This piece is part II of a five-part series by Jen Monroe of Bad Taste and Caroline Maxwell of Wild Dogs International,  ‘Balling the Queen: On Honey Bees, Consumption and Collapse.’ Focusing on the plight of pollinators and colony collapse, this series serves as a precursor to their event Balling the Queen: A Dinner Salon Exploring Honeybees, Consumption and Collapse.

In the winter of 2006-2007, beekeepers began to report disturbing findings. Unusually high numbers of their hives had died, with many reporting losses between 50% and 90%. Some hive die-off over the winter is fairly standard: while seasoned beekeepers like to reminisce about the “good old days” when they might lose 5% of their hives over the winter, in 2005 the norm was around 15%. Winter is hard on honey bees, who are very temperature sensitive—they effectively spend most of the season vibrating their bodies to keep the hive and the queen sufficiently warm, and if they haven’t stored up sufficient food the colony won’t survive.

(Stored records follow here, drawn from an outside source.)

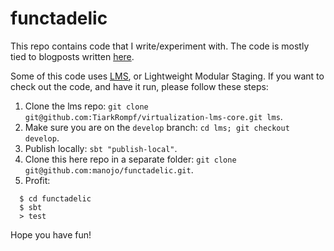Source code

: functadelic
===========

This repo contains code that I write/experiment with. The code is mostly
tied to blogposts written [here](http://manojo.github.io).

Some of this code uses [LMS](http://scala-lms.github.io), or Lightweight
Modular Staging. If you want to check out the code, and have it run,
please follow these steps:

  1. Clone the lms repo: `git clone git@github.com:TiarkRompf/virtualization-lms-core.git lms`.
  2. Make sure you are on the `develop` branch: `cd lms; git checkout develop`.
  3. Publish locally: `sbt "publish-local"`.
  4. Clone this here repo in a separate folder: `git clone git@github.com:manojo/functadelic.git`.
  5. Profit:
  ```
    $ cd functadelic
    $ sbt
    > test
  ```

Hope you have fun!
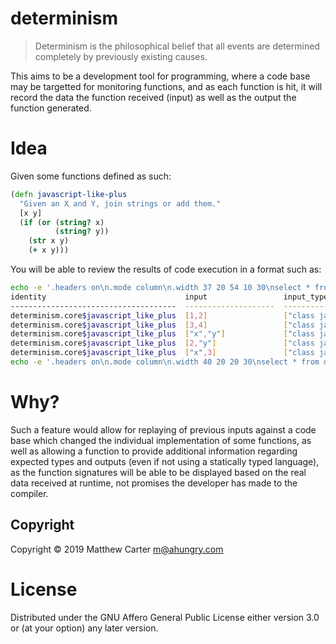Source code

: # determinism

> Determinism is the philosophical belief that all events are determined
> completely by previously existing causes.

This aims to be a development tool for programming, where a code base
may be targetted for monitoring functions, and as each function is
hit, it will record the data the function received (input) as well as
the output the function generated.

# Idea

Given some functions defined as such:

```clojure
(defn javascript-like-plus
  "Given an X and Y, join strings or add them."
  [x y]
  (if (or (string? x)
          (string? y))
    (str x y)
    (+ x y)))
```

You will be able to review the results of code execution in a format
such as:

```sh
echo -e '.headers on\n.mode column\n.width 37 20 54 10 30\nselect * from det limit 5 offset 6;' | sqlite3 determinism.db
identity                               input                 input_types                                             output      output_type                     date
-------------------------------------  --------------------  ------------------------------------------------------  ----------  ------------------------------  --------------------------
determinism.core$javascript_like_plus  [1,2]                 ["class java.lang.Long","class java.lang.Long"]         3           "class java.lang.Long"          2019-08-27T00:46:35.388919
determinism.core$javascript_like_plus  [3,4]                 ["class java.lang.Long","class java.lang.Long"]         7           "class java.lang.Long"          2019-08-27T00:46:35.408665
determinism.core$javascript_like_plus  ["x","y"]             ["class java.lang.String","class java.lang.String"]     "xy"        "class java.lang.String"        2019-08-27T00:46:35.425899
determinism.core$javascript_like_plus  [2,"y"]               ["class java.lang.Long","class java.lang.String"]       "2y"        "class java.lang.String"        2019-08-27T00:46:35.436628
determinism.core$javascript_like_plus  ["x",3]               ["class java.lang.String","class java.lang.Long"]       "x3"        "class java.lang.String"        2019-08-27T00:46:35.450455
echo -e '.headers on\n.mode column\n.width 40 20 20 30\nselect * from det;' | sqlite3 determinism.db
```

# Why?

Such a feature would allow for replaying of previous inputs against a
code base which changed the individual implementation of some
functions, as well as allowing a function to provide additional
information regarding expected types and outputs (even if not using a
statically typed language), as the function signatures will be able to
be displayed based on the real data received at runtime, not promises
the developer has made to the compiler.

## Copyright

Copyright © 2019 Matthew Carter <m@ahungry.com>

# License

Distributed under the GNU Affero General Public License either version 3.0 or (at
your option) any later version.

But this winter was different, and it was particularly startling that there wasn’t a clear cause of death. There were no build-ups of dead bees in or around the hive, the deaths weren’t attributable to any of the usual suspects that plague honey bees like Varroa mites or Nosema parasites, and, perhaps most strikingly, the queen and her brood were still present. Since a hive’s first priority is protecting the queen and supporting the rearing of offspring, an entire colony abandoning a queen is very unusual. But bees are also known for a behavior called altruistic suicide: if a worker bee suspects that she’s sick, rather than risk carrying an affliction back to the hive with her she’ll go off on her own and wait to die, which happens quickly as a bee is totally dependent upon her hive. Was it possible that honey bees had been committing altruistic suicide en masse, and if so, why?

Many theories materialized to explain what was causing the newly named Colony Collapse Disorder, or CCD: pesticides, mites, poor nutrition, fungi, antibiotics, viruses, immunodeficiency problems, stress as a result of long-distance hive transportation, increased exposure to pathogens as a result of migratory beekeeping, poor queen health, climate change, cell-phone tower signals. Task forces and research departments sprung up in the hope of finding answers. For many in the field, there was a deep-seated conviction that pesticides were to blame, and with good reason, as there was a clear correlation between CCD and a significant change in the way farmers handle pest prevention. In 2003, a new method of treating crops, called systemic pesticides, had entered mainstream use. Unlike more conventional methods of spray pesticides, these new pesticides are applied as a seed coating, which the plant absorbs and then expresses through its tissues. That means that systemic pesticides are ostensibly safer, easier, and more convenient than sprays: there’s no pesticide air-drift onto neighboring fields, they’re considerably less toxic to mammals and birds, and they don’t come into as much direct contact with field workers. Also, planting and treating crops is a one-step process, without repeated applications, which saves the farmer time and money.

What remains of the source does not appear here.